Additive manufacturing (AM) is enabling new paradigms in the design and fabrication of
magnetic materials by providing control over composition, microstructure, and geometry. A
broad range of materials, including Fe-based alloys, ferrites, high-entropy and graded systems, magnetic shape memory alloys, magnetocaloric materials, and permanent magnets, are critical for power electronics and high-frequency applications.
However, achieving optimal magnetic performance in AM-processed materials remains
challenging due to defects, residual stress, phase instability, and anisotropy from complex
thermal histories. At the same time, AM offers opportunities such as multi-material systems and architected geometries to tailor magnetic response and reduce losses.
This symposium aims to bring together researchers working on AM of magnetic materials to
discuss advances in processing, microstructural control, and performance optimization, with emphasis on processing–structure–property relationships and AM-enabled design strategies.
Topics of Interest
This symposium will include invited and contributed talks in the AM of following areas:
• AM of magnetic materials using LPBF, DED, binder jetting, material extrusion, vat
photopolymerization, sheet lamination, and material jetting.

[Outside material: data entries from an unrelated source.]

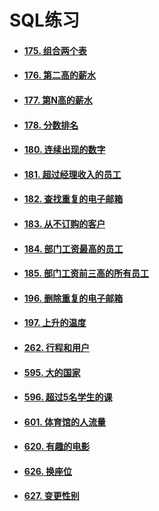 # SQL练习

- #### [175. 组合两个表](https://leetcode-cn.com/problems/combine-two-tables/)

- #### [176. 第二高的薪水](https://leetcode-cn.com/problems/second-highest-salary/)

- #### [177. 第N高的薪水](https://leetcode-cn.com/problems/nth-highest-salary/)

- #### [178. 分数排名](https://leetcode-cn.com/problems/rank-scores/)

- #### [180. 连续出现的数字](https://leetcode-cn.com/problems/consecutive-numbers/)

- #### [181. 超过经理收入的员工](https://leetcode-cn.com/problems/employees-earning-more-than-their-managers/)

- #### [182. 查找重复的电子邮箱](https://leetcode-cn.com/problems/duplicate-emails/)

- #### [183. 从不订购的客户](https://leetcode-cn.com/problems/customers-who-never-order/)

- #### [184. 部门工资最高的员工](https://leetcode-cn.com/problems/department-highest-salary/)

- #### [185. 部门工资前三高的所有员工](https://leetcode-cn.com/problems/department-top-three-salaries/)

- #### [196. 删除重复的电子邮箱](https://leetcode-cn.com/problems/delete-duplicate-emails/)

- #### [197. 上升的温度](https://leetcode-cn.com/problems/rising-temperature/)

- #### [262. 行程和用户](https://leetcode-cn.com/problems/trips-and-users/)

- #### [595. 大的国家](https://leetcode-cn.com/problems/big-countries/)

- #### [596. 超过5名学生的课](https://leetcode-cn.com/problems/classes-more-than-5-students/)

- #### [601. 体育馆的人流量](https://leetcode-cn.com/problems/human-traffic-of-stadium/)

- #### [620. 有趣的电影](https://leetcode-cn.com/problems/not-boring-movies/)

- #### [626. 换座位](https://leetcode-cn.com/problems/exchange-seats/)

- #### [627. 变更性别](https://leetcode-cn.com/problems/swap-salary/)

• Soft magnetic materials (e.g., Fe–Si, Fe–Co, Fe–Ni, Fe–Co–Ni, MEA/HEAs, ferrites,
soft magnetic composites).
• Hard magnetic materials (e.g., Nd–Fe–B, SmCo, Alnico, Co–Ce–Fe–Cu).
• Magnetic shape memory alloys (e.g., Ni–Mn–Ga) and other functional magnetic
materials, including magnetocaloric systems (e.g., La–Si) and microwave ferrites (e.g.,
yttrium iron garnet, YIG).
• Processing–structure–property relationships, including phase stability, defects, ordering,
texture, and post-processing effects.
• AM-enabled design: graded materials, multi-material systems, and architected
geometries.
• Magnetic performance: coercivity, permeability, saturation magnetization, core losses,
and high-frequency behavior (including eddy current mitigation).
• Electrical resistivity and mechanical properties of AM magnetic materials.
• Multiphysics modeling, digital twins, and data-driven approaches.
• Applications include but not limited to power electronics, electric machines,
transformers, EMI shielding, and space environments (LEO, Lunar, Mars).